The Actualization of the Self
Adler expanded on Jung’s concept of the Self—the regulating center of the psyche. He argued that the Self is not a static entity but a dynamic process. He distinguished between the “potential Self” (which exists from birth) and the “actualized Self” (which is realized through the hard work of consciousness).
For Adler, the goal of therapy was to align the Ego with the Self. When this axis is damaged—often due to early parental failures—the individual feels alienated and meaningless. Healing involves repairing this connection so that the ego can once again be fed by the archetypal energies of the unconscious.
The Conceptualization of Trauma: The Pre-Oedipal Layer
Adler was one of the first Jungians to seriously engage with “pre-Oedipal” trauma—the wounds that occur in the first years of life, before language develops. While classical Jungian analysis often focused on adult mid-life crises (The Middle Passage), Adler recognized that many patients could not reach that stage because they were stuck in infantile survival modes.

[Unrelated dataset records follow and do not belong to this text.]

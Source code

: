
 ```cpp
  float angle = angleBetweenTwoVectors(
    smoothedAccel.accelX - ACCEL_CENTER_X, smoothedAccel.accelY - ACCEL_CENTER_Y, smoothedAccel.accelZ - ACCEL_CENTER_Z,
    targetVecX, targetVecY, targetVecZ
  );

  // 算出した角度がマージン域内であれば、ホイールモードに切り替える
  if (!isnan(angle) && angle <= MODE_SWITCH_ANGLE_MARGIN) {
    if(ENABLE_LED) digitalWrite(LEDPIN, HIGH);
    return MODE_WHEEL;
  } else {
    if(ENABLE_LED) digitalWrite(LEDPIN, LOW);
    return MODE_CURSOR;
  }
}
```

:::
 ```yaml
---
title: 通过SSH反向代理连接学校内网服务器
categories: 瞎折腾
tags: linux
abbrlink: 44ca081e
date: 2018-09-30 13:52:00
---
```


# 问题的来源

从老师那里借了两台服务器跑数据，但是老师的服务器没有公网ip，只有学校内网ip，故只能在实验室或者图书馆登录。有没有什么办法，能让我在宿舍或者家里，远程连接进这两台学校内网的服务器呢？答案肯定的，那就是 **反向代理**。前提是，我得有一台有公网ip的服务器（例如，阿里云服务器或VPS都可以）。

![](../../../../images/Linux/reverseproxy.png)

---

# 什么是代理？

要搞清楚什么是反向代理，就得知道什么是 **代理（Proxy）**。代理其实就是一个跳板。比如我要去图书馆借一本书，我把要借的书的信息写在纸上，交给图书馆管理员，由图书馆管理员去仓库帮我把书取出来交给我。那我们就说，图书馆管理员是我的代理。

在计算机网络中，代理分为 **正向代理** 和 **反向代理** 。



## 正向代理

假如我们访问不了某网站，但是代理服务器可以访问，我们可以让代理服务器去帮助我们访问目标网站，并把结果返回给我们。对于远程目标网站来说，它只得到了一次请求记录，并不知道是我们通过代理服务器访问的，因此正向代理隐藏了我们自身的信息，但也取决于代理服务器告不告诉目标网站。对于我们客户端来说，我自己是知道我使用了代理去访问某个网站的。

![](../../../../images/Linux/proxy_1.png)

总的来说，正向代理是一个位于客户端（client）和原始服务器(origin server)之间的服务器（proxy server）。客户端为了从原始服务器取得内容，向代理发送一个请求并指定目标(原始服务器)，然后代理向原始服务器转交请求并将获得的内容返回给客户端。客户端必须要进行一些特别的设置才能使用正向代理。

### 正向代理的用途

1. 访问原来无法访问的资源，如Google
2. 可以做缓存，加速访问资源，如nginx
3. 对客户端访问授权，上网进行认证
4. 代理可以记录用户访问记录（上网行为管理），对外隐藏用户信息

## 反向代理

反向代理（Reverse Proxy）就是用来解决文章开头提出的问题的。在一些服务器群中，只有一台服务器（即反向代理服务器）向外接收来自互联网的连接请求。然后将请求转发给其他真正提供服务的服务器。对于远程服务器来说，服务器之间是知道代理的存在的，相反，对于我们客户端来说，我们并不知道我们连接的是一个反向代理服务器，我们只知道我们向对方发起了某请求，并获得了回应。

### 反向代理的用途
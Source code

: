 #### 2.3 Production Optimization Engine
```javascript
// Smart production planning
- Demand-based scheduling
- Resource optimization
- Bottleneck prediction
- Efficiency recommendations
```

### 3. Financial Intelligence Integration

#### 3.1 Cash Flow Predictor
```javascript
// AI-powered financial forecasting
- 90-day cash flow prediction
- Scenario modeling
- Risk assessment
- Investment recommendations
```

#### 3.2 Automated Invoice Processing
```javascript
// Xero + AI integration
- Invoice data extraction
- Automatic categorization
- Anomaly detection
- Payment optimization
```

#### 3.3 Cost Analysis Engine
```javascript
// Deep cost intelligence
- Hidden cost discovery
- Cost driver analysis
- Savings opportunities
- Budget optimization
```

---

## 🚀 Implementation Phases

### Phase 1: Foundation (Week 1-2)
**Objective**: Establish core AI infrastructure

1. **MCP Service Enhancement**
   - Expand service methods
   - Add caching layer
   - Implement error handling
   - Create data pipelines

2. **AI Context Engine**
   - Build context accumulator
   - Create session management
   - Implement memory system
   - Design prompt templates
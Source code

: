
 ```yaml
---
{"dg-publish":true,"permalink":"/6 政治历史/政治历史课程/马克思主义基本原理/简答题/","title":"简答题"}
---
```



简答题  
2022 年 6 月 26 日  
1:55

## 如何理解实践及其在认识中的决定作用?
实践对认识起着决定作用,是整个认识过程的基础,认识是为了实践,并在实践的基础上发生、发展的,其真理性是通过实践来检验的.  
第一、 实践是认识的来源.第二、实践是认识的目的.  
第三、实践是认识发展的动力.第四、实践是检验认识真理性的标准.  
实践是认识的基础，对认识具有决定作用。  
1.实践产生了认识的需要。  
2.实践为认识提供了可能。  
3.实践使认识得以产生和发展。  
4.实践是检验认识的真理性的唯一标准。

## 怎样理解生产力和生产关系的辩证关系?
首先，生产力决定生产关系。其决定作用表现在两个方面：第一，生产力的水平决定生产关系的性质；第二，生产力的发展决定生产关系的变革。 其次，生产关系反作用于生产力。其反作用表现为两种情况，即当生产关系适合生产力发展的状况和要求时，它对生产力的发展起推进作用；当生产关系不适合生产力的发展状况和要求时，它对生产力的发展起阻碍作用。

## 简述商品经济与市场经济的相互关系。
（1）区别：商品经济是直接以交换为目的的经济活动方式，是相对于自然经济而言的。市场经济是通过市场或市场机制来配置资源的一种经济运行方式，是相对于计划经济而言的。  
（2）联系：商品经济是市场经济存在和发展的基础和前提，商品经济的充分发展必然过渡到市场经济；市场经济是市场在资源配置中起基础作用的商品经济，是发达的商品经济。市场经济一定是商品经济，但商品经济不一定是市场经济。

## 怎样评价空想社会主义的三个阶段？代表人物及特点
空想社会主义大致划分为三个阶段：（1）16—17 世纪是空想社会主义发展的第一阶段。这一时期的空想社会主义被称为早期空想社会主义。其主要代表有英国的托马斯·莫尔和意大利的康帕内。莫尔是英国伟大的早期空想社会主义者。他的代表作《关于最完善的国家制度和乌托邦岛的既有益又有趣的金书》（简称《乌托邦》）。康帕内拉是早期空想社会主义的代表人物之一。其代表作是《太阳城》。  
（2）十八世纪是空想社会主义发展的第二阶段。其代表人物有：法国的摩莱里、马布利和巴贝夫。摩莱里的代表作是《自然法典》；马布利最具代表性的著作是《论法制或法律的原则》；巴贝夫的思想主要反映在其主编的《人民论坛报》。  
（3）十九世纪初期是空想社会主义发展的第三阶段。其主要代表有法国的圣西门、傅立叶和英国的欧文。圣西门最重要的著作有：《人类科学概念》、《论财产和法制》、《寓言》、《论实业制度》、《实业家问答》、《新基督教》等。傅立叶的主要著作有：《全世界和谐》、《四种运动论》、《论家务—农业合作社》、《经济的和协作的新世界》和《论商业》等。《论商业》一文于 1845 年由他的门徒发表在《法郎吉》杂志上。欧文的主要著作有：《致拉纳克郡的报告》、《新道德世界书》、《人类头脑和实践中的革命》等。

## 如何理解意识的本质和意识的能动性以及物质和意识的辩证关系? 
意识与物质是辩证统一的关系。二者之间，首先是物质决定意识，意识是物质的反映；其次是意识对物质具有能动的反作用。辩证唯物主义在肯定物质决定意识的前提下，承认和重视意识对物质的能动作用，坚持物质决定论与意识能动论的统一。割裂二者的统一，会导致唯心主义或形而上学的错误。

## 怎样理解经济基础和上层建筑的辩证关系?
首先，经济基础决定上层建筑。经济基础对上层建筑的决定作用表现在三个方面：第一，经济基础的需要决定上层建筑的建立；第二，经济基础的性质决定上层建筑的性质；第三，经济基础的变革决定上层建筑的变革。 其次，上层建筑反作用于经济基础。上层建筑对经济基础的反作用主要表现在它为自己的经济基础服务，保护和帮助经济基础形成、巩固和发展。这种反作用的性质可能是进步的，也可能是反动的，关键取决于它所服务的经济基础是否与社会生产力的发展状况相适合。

The Logos and Eros of Therapy
Adler emphasized that the therapeutic relationship is the primary vehicle for healing these early wounds. He argued that the analyst must provide both the “paternal” function of Logos (interpretation, structure, discrimination) and the “maternal” function of Eros (containment, feeling, relatedness). Trauma survivors often need a “maternal container” to hold their fragmented psyche before they can begin the work of analyzing symbols. This anticipated modern findings in attachment theory and neurobiology.
Legacy: The Integration of Schools
Gerhard Adler’s legacy is one of synthesis. He refused to let Jungian psychology become a mystical cult detached from clinical reality. By founding the Society of Analytical Psychology, he ensured that Jungian analysts were trained to the highest professional standards, capable of working with severe pathologies like borderline personality disorder and psychosis.
His work reminds us that the spiritual and the clinical are not opposites. A dream of a golden scarab is a spiritual event, but it is also a clinical intervention by the psyche to save a life. Adler taught us to read the symbol with the precision of a surgeon and the reverence of a priest.
Bibliography
- Adler, G. (1948). Studies in Analytical Psychology. Routledge & Kegan Paul.
- Adler, G. (1961). The Living Symbol: A Case Study in the Process of Individuation. Pantheon Books.
- Adler, G. (1979). Dynamics of the Self. Coventure.
- Jung, C.G. (Adler, G. as Editor). (1953-1979). The Collected Works of C.G. Jung. Princeton University Press.